* [Task goal]: Produce a copy of every line in the records that holds the string "Module".

Data records:

☆ ☆ ☆ ☆ ☆ ☆ ☆

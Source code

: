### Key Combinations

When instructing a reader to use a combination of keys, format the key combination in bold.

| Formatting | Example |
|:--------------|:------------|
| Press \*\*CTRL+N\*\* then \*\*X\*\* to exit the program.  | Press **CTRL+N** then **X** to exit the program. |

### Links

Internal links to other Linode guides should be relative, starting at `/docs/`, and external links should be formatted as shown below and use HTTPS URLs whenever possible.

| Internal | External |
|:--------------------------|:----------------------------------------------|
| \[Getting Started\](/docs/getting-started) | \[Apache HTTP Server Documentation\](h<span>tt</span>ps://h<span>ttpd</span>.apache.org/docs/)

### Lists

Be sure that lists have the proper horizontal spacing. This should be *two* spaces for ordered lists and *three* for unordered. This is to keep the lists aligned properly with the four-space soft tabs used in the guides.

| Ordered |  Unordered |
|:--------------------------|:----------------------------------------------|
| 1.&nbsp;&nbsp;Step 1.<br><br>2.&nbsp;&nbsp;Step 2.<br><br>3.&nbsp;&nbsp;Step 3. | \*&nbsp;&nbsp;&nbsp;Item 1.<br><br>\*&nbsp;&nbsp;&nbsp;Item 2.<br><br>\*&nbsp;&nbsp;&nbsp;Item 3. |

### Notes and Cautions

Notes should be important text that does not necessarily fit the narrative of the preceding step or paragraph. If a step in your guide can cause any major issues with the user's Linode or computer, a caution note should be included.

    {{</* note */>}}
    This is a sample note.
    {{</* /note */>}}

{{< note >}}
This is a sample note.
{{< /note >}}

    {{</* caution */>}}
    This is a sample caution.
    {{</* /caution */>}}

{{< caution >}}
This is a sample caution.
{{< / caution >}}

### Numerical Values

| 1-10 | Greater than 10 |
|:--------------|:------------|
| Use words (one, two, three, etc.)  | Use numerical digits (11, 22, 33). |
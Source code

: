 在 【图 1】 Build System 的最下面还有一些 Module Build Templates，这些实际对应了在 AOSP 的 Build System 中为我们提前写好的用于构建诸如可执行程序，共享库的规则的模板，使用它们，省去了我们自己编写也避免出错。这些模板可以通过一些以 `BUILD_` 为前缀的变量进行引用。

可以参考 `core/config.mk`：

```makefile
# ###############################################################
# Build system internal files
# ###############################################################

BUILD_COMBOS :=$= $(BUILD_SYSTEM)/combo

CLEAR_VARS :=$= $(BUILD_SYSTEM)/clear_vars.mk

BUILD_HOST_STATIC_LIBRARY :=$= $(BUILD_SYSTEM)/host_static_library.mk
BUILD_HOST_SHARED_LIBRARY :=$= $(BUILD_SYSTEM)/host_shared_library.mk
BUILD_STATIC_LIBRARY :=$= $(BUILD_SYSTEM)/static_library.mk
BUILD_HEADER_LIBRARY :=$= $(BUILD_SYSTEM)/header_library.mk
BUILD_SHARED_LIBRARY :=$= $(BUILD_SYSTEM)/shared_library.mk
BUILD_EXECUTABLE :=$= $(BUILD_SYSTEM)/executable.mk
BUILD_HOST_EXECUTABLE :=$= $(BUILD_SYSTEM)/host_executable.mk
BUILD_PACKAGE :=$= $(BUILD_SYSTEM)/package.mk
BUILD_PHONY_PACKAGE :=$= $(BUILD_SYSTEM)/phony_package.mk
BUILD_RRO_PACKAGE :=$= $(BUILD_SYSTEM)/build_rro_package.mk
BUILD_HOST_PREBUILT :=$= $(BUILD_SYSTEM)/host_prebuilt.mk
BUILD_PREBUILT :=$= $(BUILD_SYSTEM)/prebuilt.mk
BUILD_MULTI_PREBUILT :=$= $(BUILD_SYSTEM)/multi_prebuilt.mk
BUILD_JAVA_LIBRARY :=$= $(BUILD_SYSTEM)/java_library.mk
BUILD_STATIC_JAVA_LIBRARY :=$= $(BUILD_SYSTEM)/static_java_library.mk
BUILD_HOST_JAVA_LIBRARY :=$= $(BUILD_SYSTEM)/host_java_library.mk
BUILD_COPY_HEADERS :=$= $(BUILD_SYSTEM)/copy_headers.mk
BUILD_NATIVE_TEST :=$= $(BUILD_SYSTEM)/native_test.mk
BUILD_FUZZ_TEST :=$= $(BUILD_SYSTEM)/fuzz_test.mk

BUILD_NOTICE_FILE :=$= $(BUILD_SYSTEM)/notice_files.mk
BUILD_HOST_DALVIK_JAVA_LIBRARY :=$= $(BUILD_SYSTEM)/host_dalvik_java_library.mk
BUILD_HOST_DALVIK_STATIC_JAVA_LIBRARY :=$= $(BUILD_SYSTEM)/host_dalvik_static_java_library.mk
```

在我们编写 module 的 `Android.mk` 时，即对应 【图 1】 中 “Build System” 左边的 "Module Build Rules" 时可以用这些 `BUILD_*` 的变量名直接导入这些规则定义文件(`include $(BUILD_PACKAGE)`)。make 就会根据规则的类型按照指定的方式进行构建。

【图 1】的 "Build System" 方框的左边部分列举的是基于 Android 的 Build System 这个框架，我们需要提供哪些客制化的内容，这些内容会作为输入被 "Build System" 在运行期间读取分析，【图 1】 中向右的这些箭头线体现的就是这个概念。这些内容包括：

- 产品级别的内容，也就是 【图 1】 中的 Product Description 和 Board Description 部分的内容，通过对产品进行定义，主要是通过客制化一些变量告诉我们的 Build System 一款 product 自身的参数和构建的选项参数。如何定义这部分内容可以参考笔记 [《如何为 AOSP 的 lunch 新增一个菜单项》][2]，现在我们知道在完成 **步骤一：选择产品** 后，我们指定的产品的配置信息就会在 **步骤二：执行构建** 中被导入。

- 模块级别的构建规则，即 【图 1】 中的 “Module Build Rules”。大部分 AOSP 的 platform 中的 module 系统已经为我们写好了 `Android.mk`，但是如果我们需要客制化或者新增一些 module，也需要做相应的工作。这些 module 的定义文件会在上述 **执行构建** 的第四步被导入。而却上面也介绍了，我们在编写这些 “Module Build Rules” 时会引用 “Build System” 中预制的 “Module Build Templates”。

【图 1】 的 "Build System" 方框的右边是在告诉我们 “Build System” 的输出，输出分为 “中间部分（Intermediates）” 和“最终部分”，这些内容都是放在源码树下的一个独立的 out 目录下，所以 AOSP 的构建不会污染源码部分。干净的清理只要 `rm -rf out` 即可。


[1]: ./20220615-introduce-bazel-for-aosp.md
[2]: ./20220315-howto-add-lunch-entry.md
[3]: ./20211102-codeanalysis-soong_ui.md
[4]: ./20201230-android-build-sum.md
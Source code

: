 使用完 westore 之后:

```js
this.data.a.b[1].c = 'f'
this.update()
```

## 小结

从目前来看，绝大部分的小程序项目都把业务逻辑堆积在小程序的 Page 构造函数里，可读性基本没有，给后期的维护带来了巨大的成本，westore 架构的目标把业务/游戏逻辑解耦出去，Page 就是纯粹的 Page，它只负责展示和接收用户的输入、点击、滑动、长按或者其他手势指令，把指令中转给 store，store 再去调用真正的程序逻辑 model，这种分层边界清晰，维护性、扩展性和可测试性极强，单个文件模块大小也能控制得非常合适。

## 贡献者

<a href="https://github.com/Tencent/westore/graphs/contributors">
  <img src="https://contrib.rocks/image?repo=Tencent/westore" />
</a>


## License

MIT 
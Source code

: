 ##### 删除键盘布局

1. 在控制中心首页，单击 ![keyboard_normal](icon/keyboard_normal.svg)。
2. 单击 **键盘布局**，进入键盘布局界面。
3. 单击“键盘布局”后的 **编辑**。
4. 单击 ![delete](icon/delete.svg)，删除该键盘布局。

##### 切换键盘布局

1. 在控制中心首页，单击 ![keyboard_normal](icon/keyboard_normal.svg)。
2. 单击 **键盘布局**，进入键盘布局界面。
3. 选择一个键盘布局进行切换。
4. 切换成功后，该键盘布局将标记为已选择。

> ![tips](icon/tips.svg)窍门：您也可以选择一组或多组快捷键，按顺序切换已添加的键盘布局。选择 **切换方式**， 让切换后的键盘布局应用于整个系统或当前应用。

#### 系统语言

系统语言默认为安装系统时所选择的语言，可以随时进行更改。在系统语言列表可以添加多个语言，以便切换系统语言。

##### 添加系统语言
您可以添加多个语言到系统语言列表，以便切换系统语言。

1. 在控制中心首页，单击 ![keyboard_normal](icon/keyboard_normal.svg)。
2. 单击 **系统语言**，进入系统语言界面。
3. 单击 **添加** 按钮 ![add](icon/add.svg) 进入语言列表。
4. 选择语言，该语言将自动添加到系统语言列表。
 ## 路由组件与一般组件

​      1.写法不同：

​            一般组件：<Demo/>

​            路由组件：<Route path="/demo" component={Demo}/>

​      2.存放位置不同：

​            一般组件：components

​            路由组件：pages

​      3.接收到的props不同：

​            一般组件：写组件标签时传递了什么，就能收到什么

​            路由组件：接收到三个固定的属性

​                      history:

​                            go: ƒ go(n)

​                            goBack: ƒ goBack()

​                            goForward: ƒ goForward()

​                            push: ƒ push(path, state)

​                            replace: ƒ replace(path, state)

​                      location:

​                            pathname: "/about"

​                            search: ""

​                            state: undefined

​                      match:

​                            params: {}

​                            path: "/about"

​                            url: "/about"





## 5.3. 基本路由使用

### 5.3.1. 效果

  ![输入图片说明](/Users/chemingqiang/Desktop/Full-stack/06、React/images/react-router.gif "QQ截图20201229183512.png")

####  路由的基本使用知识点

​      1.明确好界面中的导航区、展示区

☆ ☆ ☆ ☆ ☆ ☆ ☆

* [Worked solution]:
: 在 【图 1】 Build System 的最下面还有一些 Module Build Templates，这些实际对应了在 AOSP 的 Build System 中为我们提前写好的用于构建诸如可执行程序，共享库的规则的模板，使用它们，省去了我们自己编写也避免出错。这些模板可以通过一些以 `BUILD_` 为前缀的变量进行引用。
在我们编写 module 的 `Android.mk` 时，即对应 【图 1】 中 “Build System” 左边的 "Module Build Rules" 时可以用这些 `BUILD_*` 的变量名直接导入这些规则定义文件(`include $(BUILD_PACKAGE)`)。make 就会根据规则的类型按照指定的方式进行构建。
- 模块级别的构建规则，即 【图 1】 中的 “Module Build Rules”。大部分 AOSP 的 platform 中的 module 系统已经为我们写好了 `Android.mk`，但是如果我们需要客制化或者新增一些 module，也需要做相应的工作。这些 module 的定义文件会在上述 **执行构建** 的第四步被导入。而却上面也介绍了，我们在编写这些 “Module Build Rules” 时会引用 “Build System” 中预制的 “Module Build Templates”。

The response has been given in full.